Data for processing:
*** Begin section ***

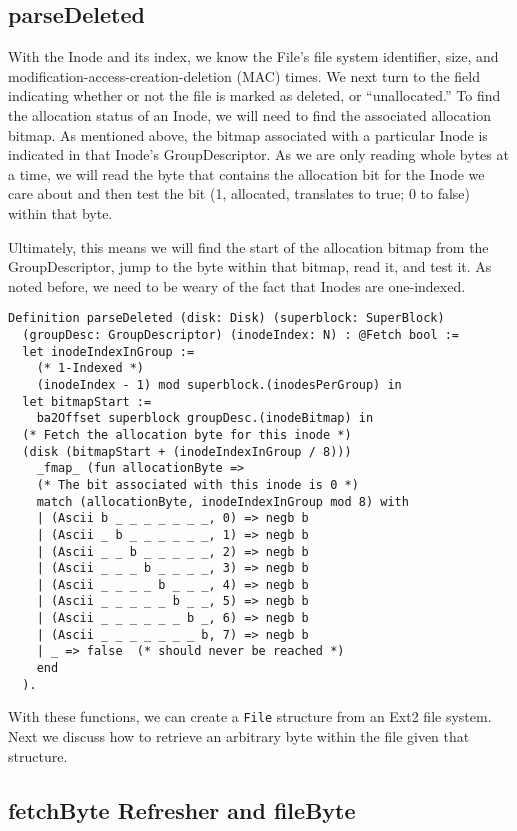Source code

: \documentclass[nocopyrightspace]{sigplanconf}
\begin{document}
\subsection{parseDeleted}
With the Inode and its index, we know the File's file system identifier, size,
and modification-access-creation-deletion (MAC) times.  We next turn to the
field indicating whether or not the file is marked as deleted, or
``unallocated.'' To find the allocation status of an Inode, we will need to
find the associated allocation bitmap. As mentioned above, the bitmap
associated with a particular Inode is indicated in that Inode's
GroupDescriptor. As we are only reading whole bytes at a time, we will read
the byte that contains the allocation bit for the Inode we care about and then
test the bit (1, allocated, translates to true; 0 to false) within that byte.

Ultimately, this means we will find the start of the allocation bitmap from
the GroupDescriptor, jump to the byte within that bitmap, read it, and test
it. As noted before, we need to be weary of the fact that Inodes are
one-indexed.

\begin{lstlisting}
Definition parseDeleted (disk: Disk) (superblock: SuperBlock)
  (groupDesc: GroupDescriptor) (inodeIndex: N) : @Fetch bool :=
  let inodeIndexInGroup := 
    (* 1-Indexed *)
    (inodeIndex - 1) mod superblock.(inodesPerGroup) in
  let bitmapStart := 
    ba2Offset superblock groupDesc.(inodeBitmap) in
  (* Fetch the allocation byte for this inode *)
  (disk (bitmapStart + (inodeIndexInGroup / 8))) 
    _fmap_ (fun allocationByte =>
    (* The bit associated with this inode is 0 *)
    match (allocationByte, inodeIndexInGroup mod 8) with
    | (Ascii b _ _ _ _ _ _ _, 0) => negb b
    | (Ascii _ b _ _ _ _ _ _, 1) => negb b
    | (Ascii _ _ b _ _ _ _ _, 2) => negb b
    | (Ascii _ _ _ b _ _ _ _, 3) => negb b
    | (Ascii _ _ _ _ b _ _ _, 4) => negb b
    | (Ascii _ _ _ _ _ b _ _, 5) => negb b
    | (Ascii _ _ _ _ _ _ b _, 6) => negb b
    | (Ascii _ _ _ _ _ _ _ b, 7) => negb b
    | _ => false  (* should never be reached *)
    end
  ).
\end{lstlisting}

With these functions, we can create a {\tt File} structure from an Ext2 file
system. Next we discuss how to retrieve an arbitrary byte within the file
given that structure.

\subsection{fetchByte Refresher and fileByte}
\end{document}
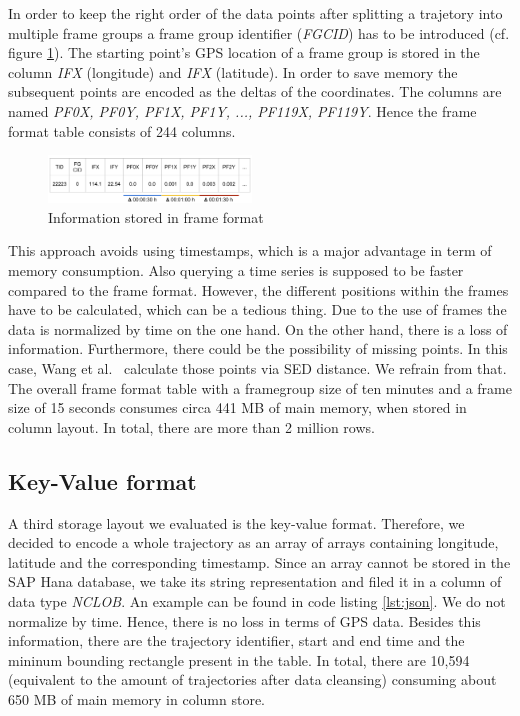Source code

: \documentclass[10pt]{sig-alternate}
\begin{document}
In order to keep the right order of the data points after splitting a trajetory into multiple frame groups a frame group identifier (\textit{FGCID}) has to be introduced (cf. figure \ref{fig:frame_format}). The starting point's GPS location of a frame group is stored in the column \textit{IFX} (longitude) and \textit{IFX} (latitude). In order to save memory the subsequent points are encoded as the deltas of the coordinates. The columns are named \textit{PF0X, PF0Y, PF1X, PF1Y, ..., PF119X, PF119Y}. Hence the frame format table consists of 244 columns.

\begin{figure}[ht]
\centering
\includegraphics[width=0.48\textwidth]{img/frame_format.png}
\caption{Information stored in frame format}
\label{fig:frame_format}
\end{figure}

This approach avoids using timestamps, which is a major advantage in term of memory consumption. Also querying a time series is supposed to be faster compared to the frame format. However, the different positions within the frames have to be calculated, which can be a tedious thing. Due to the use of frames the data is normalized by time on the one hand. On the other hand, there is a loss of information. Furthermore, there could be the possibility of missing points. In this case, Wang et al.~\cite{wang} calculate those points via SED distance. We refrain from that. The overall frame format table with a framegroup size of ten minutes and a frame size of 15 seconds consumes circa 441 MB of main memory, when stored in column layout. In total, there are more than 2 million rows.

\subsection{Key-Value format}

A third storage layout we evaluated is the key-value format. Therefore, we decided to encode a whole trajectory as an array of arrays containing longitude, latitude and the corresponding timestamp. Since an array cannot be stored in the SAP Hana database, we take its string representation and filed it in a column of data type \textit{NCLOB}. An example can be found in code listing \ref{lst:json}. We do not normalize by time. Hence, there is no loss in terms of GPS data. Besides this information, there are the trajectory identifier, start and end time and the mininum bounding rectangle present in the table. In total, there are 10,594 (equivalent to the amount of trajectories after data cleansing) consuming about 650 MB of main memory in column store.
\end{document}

*** End section ***

Work to be completed: From the listing, copy every line where the string "false" appears.

Reply:
test the bit (1, allocated, translates to true; 0 to false) within that byte.
    | _ => false  (* should never be reached *)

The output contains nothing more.